**ACTION ITEM**: Check each line of the records for "rtbassoc"; collect those that have it.

**INPUT MATERIAL**:
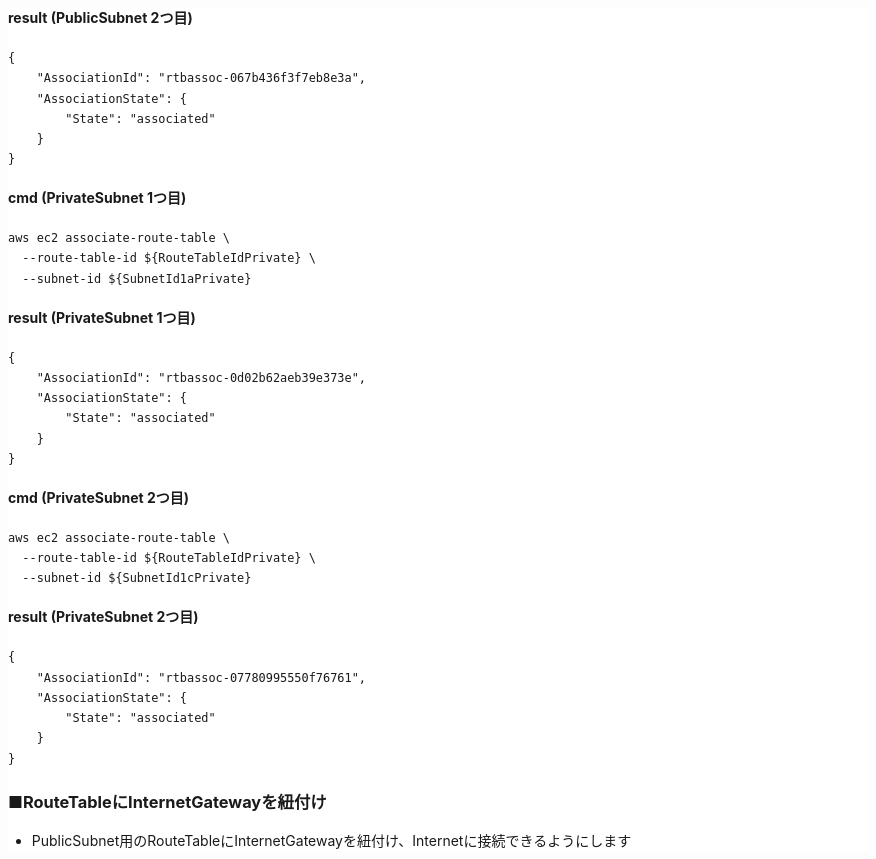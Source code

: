 #### result (PublicSubnet 2つ目)

```CloudShell
{
    "AssociationId": "rtbassoc-067b436f3f7eb8e3a",
    "AssociationState": {
        "State": "associated"
    }
}
```

#### cmd (PrivateSubnet 1つ目)

```CloudShell
aws ec2 associate-route-table \
  --route-table-id ${RouteTableIdPrivate} \
  --subnet-id ${SubnetId1aPrivate}
```

#### result (PrivateSubnet 1つ目)

```CloudShell
{
    "AssociationId": "rtbassoc-0d02b62aeb39e373e",
    "AssociationState": {
        "State": "associated"
    }
}
```

#### cmd (PrivateSubnet 2つ目)

```CloudShell
aws ec2 associate-route-table \
  --route-table-id ${RouteTableIdPrivate} \
  --subnet-id ${SubnetId1cPrivate}
```

#### result (PrivateSubnet 2つ目)

```CloudShell
{
    "AssociationId": "rtbassoc-07780995550f76761",
    "AssociationState": {
        "State": "associated"
    }
}
```

### ■RouteTableにInternetGatewayを紐付け

- PublicSubnet用のRouteTableにInternetGatewayを紐付け、Internetに接続できるようにします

**TASK RESULT**:
    "AssociationId": "rtbassoc-067b436f3f7eb8e3a",
    "AssociationId": "rtbassoc-0d02b62aeb39e373e",
    "AssociationId": "rtbassoc-07780995550f76761",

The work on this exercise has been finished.